Witam, mam pytanie, które nurtuje mnie od jakiegoś czasu. na jakiej zasadzie działają torrenty? ok, wiem, ze wymiana plików userzy, seedy itp. dokladnie chodzi mi o to, że jakiś torrent ma np. 100 seedow, 200 userów z czego akurat jest dostępnych np. 10s i 15p. patrząc na prędkości tych ludzi (w utorrencie pokazuje kto ile ssie), są to zawsze duże prędkości, a ja ciągnę po kilkanascie kilobajtów. dlaczego? mam łącze 1mbit i rzadko kiedy na torrencie uzyskuje pełną prędkość, a nie mam żadnych ograniczeń co do p2p od isp. da się jakos wymusić większa prędkość?

edit

http://wstaw.org/images/free/2009/02/28/81b4c7383186d04c6cad639e5a8b9f.jpeg

a moja prędkosc w tym czasie wynosiła ~2-4kb/s

----------

## SlashBeast

Majac publiczne IP napewno bedziesz mial wieksza predksoc, z trackera pobierasz liste userow, seedow czyli tych co maja 100% pobrane i peerow, czyli cala reszte. Ty, gdy sciągasz jestes peerem, do Ciebie podlaczyc moga sie tylko Ci z publicznym IP jezeli masz prywatne ip, jezeli masz publiczne IP, podlaczyc sie do Ciebie moga wszyscy, w torrencie dostajesz dane kawalkami, roznymi, losowymi, dzieki temu, jak spotka sie kilkunastu peerow, gdzie kazdy ma po np. 30% ale innej czesci torrenta, jest duza szansa, ze sami sie wykarmia i kazdy bedzie mogl pobrac plik, mimo, ze nie ma zadnego seeda.

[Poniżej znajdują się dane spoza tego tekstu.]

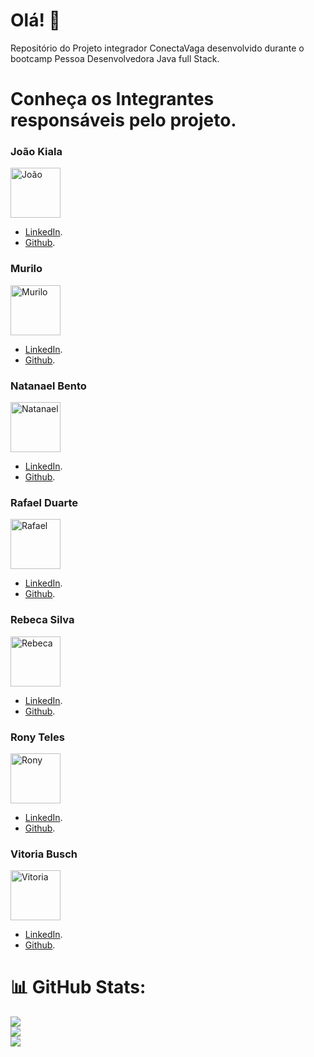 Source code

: # Olá! 👋

Repositório do Projeto integrador ConectaVaga desenvolvido durante o bootcamp Pessoa Desenvolvedora Java full Stack.

# Conheça os Integrantes responsáveis pelo projeto. 

### João Kiala
<img src="https://media.licdn.com/dms/image/C4D03AQFkPU5dAp-BSw/profile-displayphoto-shrink_200_200/0/1619024653551?e=1683158400&v=beta&t=0eLapyb2eFxRdPAmMG8ijByXZRBjtgLRroz4pvkzhOo" alt="João" width="80" height="80">

- [LinkedIn](https://www.linkedin.com/in/jo%C3%A3o-kiala-vioka-panzo/).
- [Github](https://github.com/Joaopanzo261).

### Murilo
<img src="https://scontent.fcpq4-1.fna.fbcdn.net/v/t39.30808-6/332125883_742962687243405_5530641279948414221_n.jpg?_nc_cat=106&ccb=1-7&_nc_sid=730e14&_nc_eui2=AeFFXMKlvPLiDFBLIzFqap__mEa1m2GSeQiYRrWbYZJ5CKTvELHEp_wEXOAtzqcDQJF3ftaZaMheB6z1gSmPcwNV&_nc_ohc=qsyghsW2xLMAX_r6Vf3&tn=XPTpbyG4hP0KBJW7&_nc_ht=scontent.fcpq4-1.fna&oh=00_AfCwKmuZIMQQoe2UqyJjZjNG04BhZnkKDuMNcpSr_LuMcg&oe=640151FA" alt="Murilo" width="80" height="80">

- [LinkedIn](https://www.linkedin.com/in/murilo-ribeiro-528515156/).
- [Github](https://github.com/MuRibeiro).

### Natanael Bento
<img src="https://media.licdn.com/dms/image/D5603AQFdcKU_R2vmdg/profile-displayphoto-shrink_200_200/0/1677450576522?e=1683158400&v=beta&t=-n4wtLCgwD1d8jVLQXHiEUBbmHlXmyUJysp29h_Xwh8" alt="Natanael" width="80" height="80">

- [LinkedIn](https://www.linkedin.com/in/natanael-da-silva-bento-9422b21b2/).
- [Github](https://github.com/natanael-bento).

### Rafael Duarte
<img src="https://scontent.fcpq4-1.fna.fbcdn.net/v/t39.30808-6/331296540_158255693335986_4181892346998459290_n.jpg?_nc_cat=103&ccb=1-7&_nc_sid=730e14&_nc_eui2=AeGPF6cxhfJTJo5WhAl5CCOYxSpbBORdhczFKlsE5F2FzPksECwLJjop9CV2pp-1DNqIbdqoAD0ELDOfLSAV2is4&_nc_ohc=6M9-soAUxUwAX_2yy0z&_nc_ht=scontent.fcpq4-1.fna&oh=00_AfA7CY6jJMCCcvy9lg338zGA6YQzqE2mXMWwh49q7Jo53Q&oe=640050F8" alt="Rafael" width="80" height="80">

- [LinkedIn](https://www.linkedin.com/in/rafael-duarte-8b58221ab/).
- [Github](https://github.com/RafaelAstora).

### Rebeca Silva
<img src="https://media.licdn.com/dms/image/D4D03AQEoqF6m23nkzg/profile-displayphoto-shrink_800_800/0/1664325285074?e=1683158400&v=beta&t=VzKKhh3o5bQV3IZAVH_0DY5aoUtzF8jInpdf9bW0bEM" alt="Rebeca" width="80" height="80">

- [LinkedIn](https://www.linkedin.com/in/rebecasantana/).
- [Github](https://github.com/rebecasantana).

### Rony Teles
<img src="https://avatars.githubusercontent.com/u/41052229?v=4" alt="Rony" width="80" height="80">

- [LinkedIn](https://www.linkedin.com/in/rony-dos-santos-teles-29649a172/).
- [Github](https://github.com/ronyrst).

### Vitoria Busch
<img src="https://avatars.githubusercontent.com/u/101155320?s=400&u=2692782575be19e3363a668487c92170824e30d9&v=4" alt="Vitoria" width="80" height="80">

- [LinkedIn](https://www.linkedin.com/in/vitoria-f-park-busch-6a015019b/).
- [Github](https://github.com/vfpark).


# 📊 GitHub Stats:
![](https://github-readme-stats.vercel.app/api?username=ConectaVaga&theme=chartreuse-dark&hide_border=false&include_all_commits=false&count_private=false)<br/>
![](https://github-readme-streak-stats.herokuapp.com/?user=ConectaVaga&theme=chartreuse-dark&hide_border=false)<br/>
![](https://github-readme-stats.vercel.app/api/top-langs/?username=ConectaVaga&theme=chartreuse-dark&hide_border=false&include_all_commits=false&count_private=false&layout=compact)




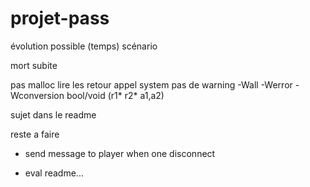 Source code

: # projet-pass

évolution possible (temps)
scénario

mort subite

pas malloc
lire les retour appel system
pas de warning -Wall -Werror -Wconversion
bool/void (r1* r2*
a1,a2)

sujet dans le readme

reste a faire

- send message to player when one disconnect

- eval readme...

W przypadku prywatnego IP mozesz zrobic tunnel ssh, ja tak uzywam torrenta, do tunnelowania torrentow swietnie nadaja sie serwery uczelniane.

Wiele spada na aplikacje klienta, do jakich peerow Cie podlaczy i, jezeli dany peer bedzie nie wiele wart (pobiera z 400kBps a wysyla 2kBps) rozlaczy Cie z nim i podlaczy do nastepnego.

Dobrym pomyslem jest ograniczenie uploadu do maksymalnie 70% naszego uploadu, gdy damy 100%, przez maksymalne wysylanie ledwo co bedziemy mogli pobierac.

----------

## Poe

no tak, to wiem, ze pobiera się po kawałku od peerow i seedow i czasami nawet da się i bez seeda obejsc, ale właśnie, w tym problem, ze nie mam publicznego IP. jakby mozna było zrobić tunel na torrenty?

tak, upload mam ustawiony niższy.

----------

## bartmarian

zobacz czy masz włączone DHT http://torrent.crib.pl/dht.html

a druga sprawa to ratio, mam znajomego który ma bliskie 4,

co daje (jemu w określonym trackerze) pierwszeństwo w ściąganiu

(tak z pamięci, jakieś ~400GB ściągnięte czyli ~1,6TB wysłane),

ale to "maniak" i seduje non-stop, jeżeli używasz "zamkniętego"

dostępu np http://www.torrentsforall.net/ (ładne mi all ) to regulamin

informuje, że wysokie ratio jest albo płatne albo trzeba sobie

(sedując) na nie zasłużyć (za pieniądze ksiądz się modli, za pieniądze lud się podli  :Razz:  ),

co daje Ci prawo do bycia pierwszym.

Dodam, że moja wiedza jest teoretyczna, od tego znajomego wyjadacza.

--edit--

niektóre serwisy, jak http://www.torrentsforall.net nie pozwalają (regulamin)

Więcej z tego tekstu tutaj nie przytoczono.